The records follow. Give them all back exactly.

-*-

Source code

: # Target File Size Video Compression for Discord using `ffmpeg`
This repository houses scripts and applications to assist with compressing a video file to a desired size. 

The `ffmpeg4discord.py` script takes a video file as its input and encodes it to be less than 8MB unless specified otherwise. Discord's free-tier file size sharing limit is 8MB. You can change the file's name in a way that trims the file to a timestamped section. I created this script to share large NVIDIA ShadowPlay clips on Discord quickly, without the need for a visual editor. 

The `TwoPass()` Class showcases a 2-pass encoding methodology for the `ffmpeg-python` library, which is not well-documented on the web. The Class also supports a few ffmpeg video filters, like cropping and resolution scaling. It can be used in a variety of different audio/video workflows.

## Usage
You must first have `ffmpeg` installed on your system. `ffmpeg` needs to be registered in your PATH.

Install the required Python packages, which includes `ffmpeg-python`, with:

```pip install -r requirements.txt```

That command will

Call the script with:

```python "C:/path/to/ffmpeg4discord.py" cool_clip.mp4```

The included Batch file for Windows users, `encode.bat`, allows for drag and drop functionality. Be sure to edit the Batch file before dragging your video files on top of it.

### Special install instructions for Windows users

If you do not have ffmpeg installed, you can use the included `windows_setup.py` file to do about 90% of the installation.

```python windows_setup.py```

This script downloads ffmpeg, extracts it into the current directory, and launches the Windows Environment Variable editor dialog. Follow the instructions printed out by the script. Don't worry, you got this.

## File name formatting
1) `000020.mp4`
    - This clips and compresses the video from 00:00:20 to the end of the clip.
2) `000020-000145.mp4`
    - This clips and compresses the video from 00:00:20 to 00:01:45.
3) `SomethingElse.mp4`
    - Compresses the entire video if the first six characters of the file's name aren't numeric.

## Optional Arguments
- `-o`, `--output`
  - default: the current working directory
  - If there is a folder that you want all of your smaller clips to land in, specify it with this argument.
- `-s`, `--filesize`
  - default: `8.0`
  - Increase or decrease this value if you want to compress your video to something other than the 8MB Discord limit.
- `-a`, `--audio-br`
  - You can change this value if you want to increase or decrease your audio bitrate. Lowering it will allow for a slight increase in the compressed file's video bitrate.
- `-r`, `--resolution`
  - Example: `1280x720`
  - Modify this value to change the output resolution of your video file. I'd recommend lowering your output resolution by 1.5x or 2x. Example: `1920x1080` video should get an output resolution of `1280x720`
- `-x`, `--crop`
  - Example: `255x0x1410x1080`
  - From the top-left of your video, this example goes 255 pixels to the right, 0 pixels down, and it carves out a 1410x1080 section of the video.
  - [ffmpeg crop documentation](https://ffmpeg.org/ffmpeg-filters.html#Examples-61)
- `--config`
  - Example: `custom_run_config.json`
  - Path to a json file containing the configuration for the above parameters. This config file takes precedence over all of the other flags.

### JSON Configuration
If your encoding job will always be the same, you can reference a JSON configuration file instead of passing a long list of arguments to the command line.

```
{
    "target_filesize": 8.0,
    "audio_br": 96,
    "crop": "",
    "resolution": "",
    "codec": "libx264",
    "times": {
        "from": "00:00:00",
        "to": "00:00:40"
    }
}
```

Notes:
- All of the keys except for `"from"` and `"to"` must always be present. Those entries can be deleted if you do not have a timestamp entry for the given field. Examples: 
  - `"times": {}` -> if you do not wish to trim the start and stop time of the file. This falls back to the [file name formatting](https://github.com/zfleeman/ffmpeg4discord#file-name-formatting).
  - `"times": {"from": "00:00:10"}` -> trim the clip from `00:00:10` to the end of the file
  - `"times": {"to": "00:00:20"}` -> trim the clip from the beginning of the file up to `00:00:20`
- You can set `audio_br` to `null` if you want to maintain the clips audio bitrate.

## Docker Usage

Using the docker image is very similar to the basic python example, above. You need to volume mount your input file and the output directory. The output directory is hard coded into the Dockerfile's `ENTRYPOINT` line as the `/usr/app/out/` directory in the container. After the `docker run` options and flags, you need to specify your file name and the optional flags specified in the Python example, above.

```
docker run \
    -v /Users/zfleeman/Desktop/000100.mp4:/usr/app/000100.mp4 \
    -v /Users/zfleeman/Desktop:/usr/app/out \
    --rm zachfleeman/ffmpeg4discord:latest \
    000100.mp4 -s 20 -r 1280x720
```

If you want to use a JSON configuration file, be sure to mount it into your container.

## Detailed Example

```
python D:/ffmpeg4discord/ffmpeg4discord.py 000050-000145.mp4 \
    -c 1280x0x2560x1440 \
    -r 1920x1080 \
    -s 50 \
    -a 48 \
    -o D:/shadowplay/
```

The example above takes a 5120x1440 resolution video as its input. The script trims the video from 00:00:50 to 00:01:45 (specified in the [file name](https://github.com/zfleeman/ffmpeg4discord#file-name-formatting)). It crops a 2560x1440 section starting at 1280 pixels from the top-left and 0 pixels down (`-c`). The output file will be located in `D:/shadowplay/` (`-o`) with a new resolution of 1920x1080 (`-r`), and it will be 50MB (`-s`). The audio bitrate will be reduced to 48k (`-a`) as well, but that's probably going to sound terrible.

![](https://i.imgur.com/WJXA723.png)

-*-

• [Answer for the task]
Source code

: # Target File Size Video Compression for Discord using `ffmpeg`
This repository houses scripts and applications to assist with compressing a video file to a desired size. 

The `ffmpeg4discord.py` script takes a video file as its input and encodes it to be less than 8MB unless specified otherwise. Discord's free-tier file size sharing limit is 8MB. You can change the file's name in a way that trims the file to a timestamped section. I created this script to share large NVIDIA ShadowPlay clips on Discord quickly, without the need for a visual editor. 

The `TwoPass()` Class showcases a 2-pass encoding methodology for the `ffmpeg-python` library, which is not well-documented on the web. The Class also supports a few ffmpeg video filters, like cropping and resolution scaling. It can be used in a variety of different audio/video workflows.

## Usage
You must first have `ffmpeg` installed on your system. `ffmpeg` needs to be registered in your PATH.

Install the required Python packages, which includes `ffmpeg-python`, with:

```pip install -r requirements.txt```

That command will

Call the script with:

```python "C:/path/to/ffmpeg4discord.py" cool_clip.mp4```

The included Batch file for Windows users, `encode.bat`, allows for drag and drop functionality. Be sure to edit the Batch file before dragging your video files on top of it.

### Special install instructions for Windows users

If you do not have ffmpeg installed, you can use the included `windows_setup.py` file to do about 90% of the installation.

```python windows_setup.py```

This script downloads ffmpeg, extracts it into the current directory, and launches the Windows Environment Variable editor dialog. Follow the instructions printed out by the script. Don't worry, you got this.

## File name formatting
1) `000020.mp4`
    - This clips and compresses the video from 00:00:20 to the end of the clip.
2) `000020-000145.mp4`
    - This clips and compresses the video from 00:00:20 to 00:01:45.
3) `SomethingElse.mp4`
    - Compresses the entire video if the first six characters of the file's name aren't numeric.

## Optional Arguments
- `-o`, `--output`
  - default: the current working directory
  - If there is a folder that you want all of your smaller clips to land in, specify it with this argument.
- `-s`, `--filesize`
  - default: `8.0`
  - Increase or decrease this value if you want to compress your video to something other than the 8MB Discord limit.
- `-a`, `--audio-br`
  - You can change this value if you want to increase or decrease your audio bitrate. Lowering it will allow for a slight increase in the compressed file's video bitrate.
- `-r`, `--resolution`
  - Example: `1280x720`
  - Modify this value to change the output resolution of your video file. I'd recommend lowering your output resolution by 1.5x or 2x. Example: `1920x1080` video should get an output resolution of `1280x720`
- `-x`, `--crop`
  - Example: `255x0x1410x1080`
  - From the top-left of your video, this example goes 255 pixels to the right, 0 pixels down, and it carves out a 1410x1080 section of the video.
  - [ffmpeg crop documentation](https://ffmpeg.org/ffmpeg-filters.html#Examples-61)
- `--config`
  - Example: `custom_run_config.json`
  - Path to a json file containing the configuration for the above parameters. This config file takes precedence over all of the other flags.

### JSON Configuration
If your encoding job will always be the same, you can reference a JSON configuration file instead of passing a long list of arguments to the command line.

```
{
    "target_filesize": 8.0,
    "audio_br": 96,
    "crop": "",
    "resolution": "",
    "codec": "libx264",
    "times": {
        "from": "00:00:00",
        "to": "00:00:40"
    }
}
```

Notes:
- All of the keys except for `"from"` and `"to"` must always be present. Those entries can be deleted if you do not have a timestamp entry for the given field. Examples: 
  - `"times": {}` -> if you do not wish to trim the start and stop time of the file. This falls back to the [file name formatting](https://github.com/zfleeman/ffmpeg4discord#file-name-formatting).
  - `"times": {"from": "00:00:10"}` -> trim the clip from `00:00:10` to the end of the file
  - `"times": {"to": "00:00:20"}` -> trim the clip from the beginning of the file up to `00:00:20`
- You can set `audio_br` to `null` if you want to maintain the clips audio bitrate.

## Docker Usage

Using the docker image is very similar to the basic python example, above. You need to volume mount your input file and the output directory. The output directory is hard coded into the Dockerfile's `ENTRYPOINT` line as the `/usr/app/out/` directory in the container. After the `docker run` options and flags, you need to specify your file name and the optional flags specified in the Python example, above.

```
docker run \
    -v /Users/zfleeman/Desktop/000100.mp4:/usr/app/000100.mp4 \
    -v /Users/zfleeman/Desktop:/usr/app/out \
    --rm zachfleeman/ffmpeg4discord:latest \
    000100.mp4 -s 20 -r 1280x720
```

If you want to use a JSON configuration file, be sure to mount it into your container.

## Detailed Example

```
python D:/ffmpeg4discord/ffmpeg4discord.py 000050-000145.mp4 \
    -c 1280x0x2560x1440 \
    -r 1920x1080 \
    -s 50 \
    -a 48 \
    -o D:/shadowplay/
```

The example above takes a 5120x1440 resolution video as its input. The script trims the video from 00:00:50 to 00:01:45 (specified in the [file name](https://github.com/zfleeman/ffmpeg4discord#file-name-formatting)). It crops a 2560x1440 section starting at 1280 pixels from the top-left and 0 pixels down (`-c`). The output file will be located in `D:/shadowplay/` (`-o`) with a new resolution of 1920x1080 (`-r`), and it will be 50MB (`-s`). The audio bitrate will be reduced to 48k (`-a`) as well, but that's probably going to sound terrible.

![](https://i.imgur.com/WJXA723.png)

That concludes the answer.